Il servo eletto di Dio non è una nazione incredula, ma la nuova nazione, presa da tutti i popoli, che serve Cristo; il vero “Israele di Dio” che, come Paolo, “si vanta della croce di Cristo” (Gal. 6:14-16).
Veniamo al dunque
Se interpretiamo male le profezie bibliche, non avremo una visione chiara del futuro, ma, più grave, neanche di ciò che avviene intorno a noi oggi. Una cattiva comprensione dell’Antico Testamento determinò il mancato riconoscimento di Gesù come Messia da parte degli Ebrei: essi si aspettavano un capo politico che li avrebbe liberati dall’occupazione romana, la restaurazione della sovranità giudaica e un ritorno alle glorie dei tempi antichi. Perciò, quando il Re promesso entrò in Gerusalemme – “giusto e vittorioso, umile e montato sopra un asino” (Zacc. 9:9) – invece di accoglierlo, lo crocifissero.

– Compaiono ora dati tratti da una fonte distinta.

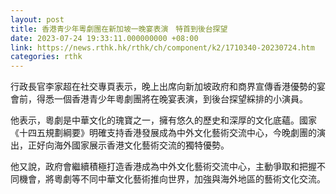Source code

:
 ```yaml
---
layout: post
title: 香港青少年粵劇團在新加坡一晚宴表演　特首到後台探望
date: 2023-07-24 19:33:11.000000000 +08:00
link: https://news.rthk.hk/rthk/ch/component/k2/1710340-20230724.htm
categories: rthk
---
```


行政長官李家超在社交專頁表示，晚上出席向新加坡政府和商界宣傳香港優勢的宴會前，得悉一個香港青少年粵劇團將在晚宴表演，到後台探望綵排的小演員。

他表示，粵劇是中華文化的瑰寶之一，擁有悠久的歷史和深厚的文化底蘊。國家《十四五規劃綱要》明確支持香港發展成為中外文化藝術交流中心，今晚劇團的演出，正好向海外國家展示香港文化藝術交流的獨特優勢。

他又說，政府會繼續積極打造香港成為中外文化藝術交流中心，主動爭取和把握不同機會，將粵劇等不同中華文化藝術推向世界，加強與海外地區的藝術文化交流。
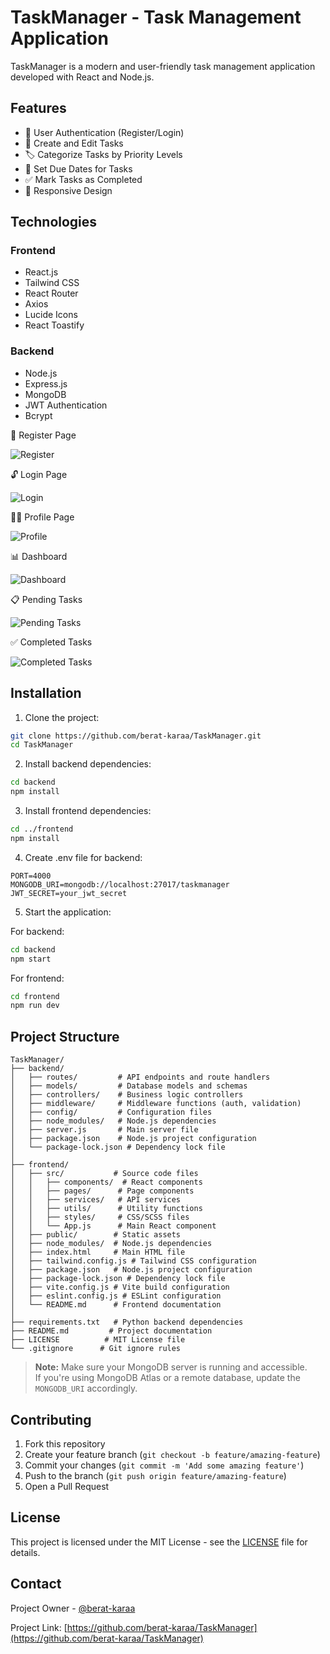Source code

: # TaskManager - Task Management Application

TaskManager is a modern and user-friendly task management application developed with React and Node.js.

## Features

- 🔐 User Authentication (Register/Login)
- 📝 Create and Edit Tasks
- 🏷️ Categorize Tasks by Priority Levels
- 📅 Set Due Dates for Tasks
- ✅ Mark Tasks as Completed
- 📱 Responsive Design

## Technologies

### Frontend
- React.js
- Tailwind CSS
- React Router
- Axios
- Lucide Icons
- React Toastify

### Backend
- Node.js
- Express.js
- MongoDB
- JWT Authentication
- Bcrypt

🔐 Register Page

![Register](./Screenshots/register.png)

🔓 Login Page

![Login](./Screenshots/login.png)

🧑‍💼 Profile Page

![Profile](./Screenshots/profile.png)

📊 Dashboard

![Dashboard](./Screenshots/dashboard.png)

📋 Pending Tasks

![Pending Tasks](./Screenshots/pending.png)

✅ Completed Tasks

![Completed Tasks](./Screenshots/completed.png)

## Installation

1. Clone the project:
```bash
git clone https://github.com/berat-karaa/TaskManager.git
cd TaskManager
```

2. Install backend dependencies:
```bash
cd backend
npm install
```

3. Install frontend dependencies:
```bash
cd ../frontend
npm install
```

4. Create .env file for backend:
```env
PORT=4000
MONGODB_URI=mongodb://localhost:27017/taskmanager
JWT_SECRET=your_jwt_secret
```

5. Start the application:

For backend:
```bash
cd backend
npm start
```

For frontend:
```bash
cd frontend
npm run dev
```

## Project Structure

```
TaskManager/
├── backend/
│   ├── routes/         # API endpoints and route handlers
│   ├── models/         # Database models and schemas
│   ├── controllers/    # Business logic controllers
│   ├── middleware/     # Middleware functions (auth, validation)
│   ├── config/         # Configuration files
│   ├── node_modules/   # Node.js dependencies
│   ├── server.js       # Main server file
│   ├── package.json    # Node.js project configuration
│   └── package-lock.json # Dependency lock file
│
├── frontend/
│   ├── src/           # Source code files
│   │   ├── components/  # React components
│   │   ├── pages/      # Page components
│   │   ├── services/   # API services
│   │   ├── utils/      # Utility functions
│   │   ├── styles/     # CSS/SCSS files
│   │   └── App.js      # Main React component
│   ├── public/        # Static assets
│   ├── node_modules/  # Node.js dependencies
│   ├── index.html     # Main HTML file
│   ├── tailwind.config.js # Tailwind CSS configuration
│   ├── package.json   # Node.js project configuration
│   ├── package-lock.json # Dependency lock file
│   ├── vite.config.js # Vite build configuration
│   ├── eslint.config.js # ESLint configuration
│   └── README.md      # Frontend documentation
│
├── requirements.txt   # Python backend dependencies
├── README.md         # Project documentation
├── LICENSE          # MIT License file
└── .gitignore      # Git ignore rules
```

> **Note:** Make sure your MongoDB server is running and accessible.  
> If you're using MongoDB Atlas or a remote database, update the `MONGODB_URI` accordingly.

## Contributing

1. Fork this repository
2. Create your feature branch (`git checkout -b feature/amazing-feature`)
3. Commit your changes (`git commit -m 'Add some amazing feature'`)
4. Push to the branch (`git push origin feature/amazing-feature`)
5. Open a Pull Request

## License

This project is licensed under the MIT License - see the [LICENSE](LICENSE) file for details.

## Contact

Project Owner - [@berat-karaa](https://github.com/berat-karaa)

Project Link: [https://github.com/berat-karaa/TaskManager](https://github.com/berat-karaa/TaskManager)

La nostra interpretazione delle profezie deve adeguarsi a quella data nella Parola di: che le promesse appartengono all’Israele della fede, costituito da Ebrei e Gentili uniti in un unico corpo, e non l’Israele naturale.
È ora di rileggere i profeti e scoprire il loro messaggio per la nostra generazione. Dio ha promesso un grande risveglio e l’effusione dello Spirito Santo, ma noi dobbiamo riceverlo. Siamo chiamati a portare luce e giustizia alle nazioni. Ma dobbiamo camminare noi stessi nella luce, giudicare le cose con giustizia e rappresentare il Regno di Dio e non i nostri pensieri e pregiudizi. È ora di portare la parola profetica di Dio e il Suo vangelo a tutte le nazioni, Israele compreso.
David Mansell ha un ministero profetico riconosciuto da vari ambienti cristiani in Inghilterra ed è molto richiesto come predicatore e conferenziere per il suo stile radicale e incisivo. È anche un uomo d’affari. Sposato, ha due figli adulti.